For the entries that follow, say how many lines hold the string "command", with nothing else in the reply.

┌──

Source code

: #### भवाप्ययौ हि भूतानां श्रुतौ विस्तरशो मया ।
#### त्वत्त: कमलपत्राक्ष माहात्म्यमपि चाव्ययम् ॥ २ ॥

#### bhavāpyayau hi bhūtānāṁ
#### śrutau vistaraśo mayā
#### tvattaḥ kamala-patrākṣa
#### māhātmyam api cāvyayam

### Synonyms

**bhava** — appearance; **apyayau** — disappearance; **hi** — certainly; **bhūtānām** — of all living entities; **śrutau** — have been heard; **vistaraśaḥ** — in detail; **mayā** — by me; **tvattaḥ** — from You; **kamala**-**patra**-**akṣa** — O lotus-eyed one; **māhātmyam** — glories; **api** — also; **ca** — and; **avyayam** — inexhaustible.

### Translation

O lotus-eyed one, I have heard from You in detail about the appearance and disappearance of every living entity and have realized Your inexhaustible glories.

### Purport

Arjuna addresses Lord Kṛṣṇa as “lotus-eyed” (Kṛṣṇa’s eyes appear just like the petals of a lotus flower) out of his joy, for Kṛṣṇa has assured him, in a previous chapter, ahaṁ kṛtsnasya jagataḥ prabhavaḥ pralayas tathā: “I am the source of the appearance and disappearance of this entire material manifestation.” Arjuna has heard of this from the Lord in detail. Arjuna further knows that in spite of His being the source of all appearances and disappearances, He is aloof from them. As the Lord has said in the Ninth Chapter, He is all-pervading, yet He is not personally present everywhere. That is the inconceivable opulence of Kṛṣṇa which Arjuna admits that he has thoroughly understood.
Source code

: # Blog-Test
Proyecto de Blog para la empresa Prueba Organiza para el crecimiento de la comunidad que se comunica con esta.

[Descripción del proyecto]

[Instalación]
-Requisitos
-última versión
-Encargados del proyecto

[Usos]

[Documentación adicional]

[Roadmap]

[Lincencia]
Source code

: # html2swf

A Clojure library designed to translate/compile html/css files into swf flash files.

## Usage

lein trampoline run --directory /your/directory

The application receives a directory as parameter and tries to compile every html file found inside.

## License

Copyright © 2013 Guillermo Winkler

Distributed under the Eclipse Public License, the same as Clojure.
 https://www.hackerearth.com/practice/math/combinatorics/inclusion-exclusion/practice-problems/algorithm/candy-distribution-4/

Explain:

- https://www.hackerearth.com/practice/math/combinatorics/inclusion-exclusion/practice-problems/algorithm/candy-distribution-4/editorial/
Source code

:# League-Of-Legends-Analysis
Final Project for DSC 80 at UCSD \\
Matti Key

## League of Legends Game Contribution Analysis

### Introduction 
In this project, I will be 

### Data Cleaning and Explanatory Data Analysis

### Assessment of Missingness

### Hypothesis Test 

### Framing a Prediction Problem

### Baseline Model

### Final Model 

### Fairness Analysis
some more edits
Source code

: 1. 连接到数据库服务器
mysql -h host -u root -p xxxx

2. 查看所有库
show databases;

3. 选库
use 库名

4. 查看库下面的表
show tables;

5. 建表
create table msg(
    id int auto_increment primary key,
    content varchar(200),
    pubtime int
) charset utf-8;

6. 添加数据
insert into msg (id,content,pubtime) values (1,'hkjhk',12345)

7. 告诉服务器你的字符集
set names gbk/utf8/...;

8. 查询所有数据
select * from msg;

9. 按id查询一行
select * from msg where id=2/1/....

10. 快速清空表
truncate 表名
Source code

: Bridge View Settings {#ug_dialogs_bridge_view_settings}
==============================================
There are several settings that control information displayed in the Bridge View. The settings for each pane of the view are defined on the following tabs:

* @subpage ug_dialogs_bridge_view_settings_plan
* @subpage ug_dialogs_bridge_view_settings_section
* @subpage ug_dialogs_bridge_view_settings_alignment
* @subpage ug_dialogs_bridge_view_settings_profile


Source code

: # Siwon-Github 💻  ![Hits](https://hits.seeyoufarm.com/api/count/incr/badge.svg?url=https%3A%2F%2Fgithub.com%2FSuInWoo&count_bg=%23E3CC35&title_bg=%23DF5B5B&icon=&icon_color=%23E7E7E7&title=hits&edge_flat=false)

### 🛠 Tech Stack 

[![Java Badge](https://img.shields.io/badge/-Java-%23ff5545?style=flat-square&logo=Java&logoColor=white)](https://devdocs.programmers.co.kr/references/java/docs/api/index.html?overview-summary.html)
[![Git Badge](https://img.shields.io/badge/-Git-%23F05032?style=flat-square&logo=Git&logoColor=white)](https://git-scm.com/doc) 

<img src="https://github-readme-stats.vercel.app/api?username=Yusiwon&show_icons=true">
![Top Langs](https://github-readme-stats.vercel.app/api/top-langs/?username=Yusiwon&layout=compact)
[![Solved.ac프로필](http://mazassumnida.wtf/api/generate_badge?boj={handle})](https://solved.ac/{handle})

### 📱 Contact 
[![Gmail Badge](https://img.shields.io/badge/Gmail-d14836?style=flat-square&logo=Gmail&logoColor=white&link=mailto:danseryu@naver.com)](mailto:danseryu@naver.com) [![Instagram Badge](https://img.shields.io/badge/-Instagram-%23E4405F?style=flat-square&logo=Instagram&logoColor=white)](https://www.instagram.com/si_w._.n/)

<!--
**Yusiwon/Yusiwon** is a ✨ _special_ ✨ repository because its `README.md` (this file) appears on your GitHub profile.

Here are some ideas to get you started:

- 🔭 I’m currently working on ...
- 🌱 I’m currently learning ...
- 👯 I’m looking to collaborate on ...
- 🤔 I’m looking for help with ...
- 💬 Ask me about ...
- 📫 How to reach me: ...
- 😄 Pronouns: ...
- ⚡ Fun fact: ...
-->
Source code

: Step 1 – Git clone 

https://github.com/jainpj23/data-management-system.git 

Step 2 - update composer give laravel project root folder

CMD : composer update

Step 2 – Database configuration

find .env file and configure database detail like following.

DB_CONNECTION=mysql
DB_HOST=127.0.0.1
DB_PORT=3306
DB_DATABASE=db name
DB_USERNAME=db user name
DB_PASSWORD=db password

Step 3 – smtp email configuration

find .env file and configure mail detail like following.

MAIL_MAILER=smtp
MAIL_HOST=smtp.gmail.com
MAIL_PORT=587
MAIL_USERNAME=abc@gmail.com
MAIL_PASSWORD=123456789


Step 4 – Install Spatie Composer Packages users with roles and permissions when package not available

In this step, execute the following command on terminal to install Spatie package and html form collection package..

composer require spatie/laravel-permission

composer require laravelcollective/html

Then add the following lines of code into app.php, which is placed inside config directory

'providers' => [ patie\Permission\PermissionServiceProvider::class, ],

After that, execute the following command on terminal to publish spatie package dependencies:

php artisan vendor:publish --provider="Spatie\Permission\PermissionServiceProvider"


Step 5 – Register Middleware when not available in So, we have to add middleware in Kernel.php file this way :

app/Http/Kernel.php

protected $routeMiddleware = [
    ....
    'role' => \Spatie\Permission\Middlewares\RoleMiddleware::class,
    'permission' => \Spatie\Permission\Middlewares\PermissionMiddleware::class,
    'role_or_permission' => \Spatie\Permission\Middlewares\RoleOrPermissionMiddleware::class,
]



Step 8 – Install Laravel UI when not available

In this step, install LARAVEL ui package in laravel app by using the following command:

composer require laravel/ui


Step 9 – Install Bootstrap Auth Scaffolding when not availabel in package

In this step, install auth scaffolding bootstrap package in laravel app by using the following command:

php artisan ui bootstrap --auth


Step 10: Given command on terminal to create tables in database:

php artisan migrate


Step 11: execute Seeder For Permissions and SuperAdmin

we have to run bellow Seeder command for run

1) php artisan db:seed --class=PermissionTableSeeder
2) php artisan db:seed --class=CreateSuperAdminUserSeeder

└──

Answer for the task.
6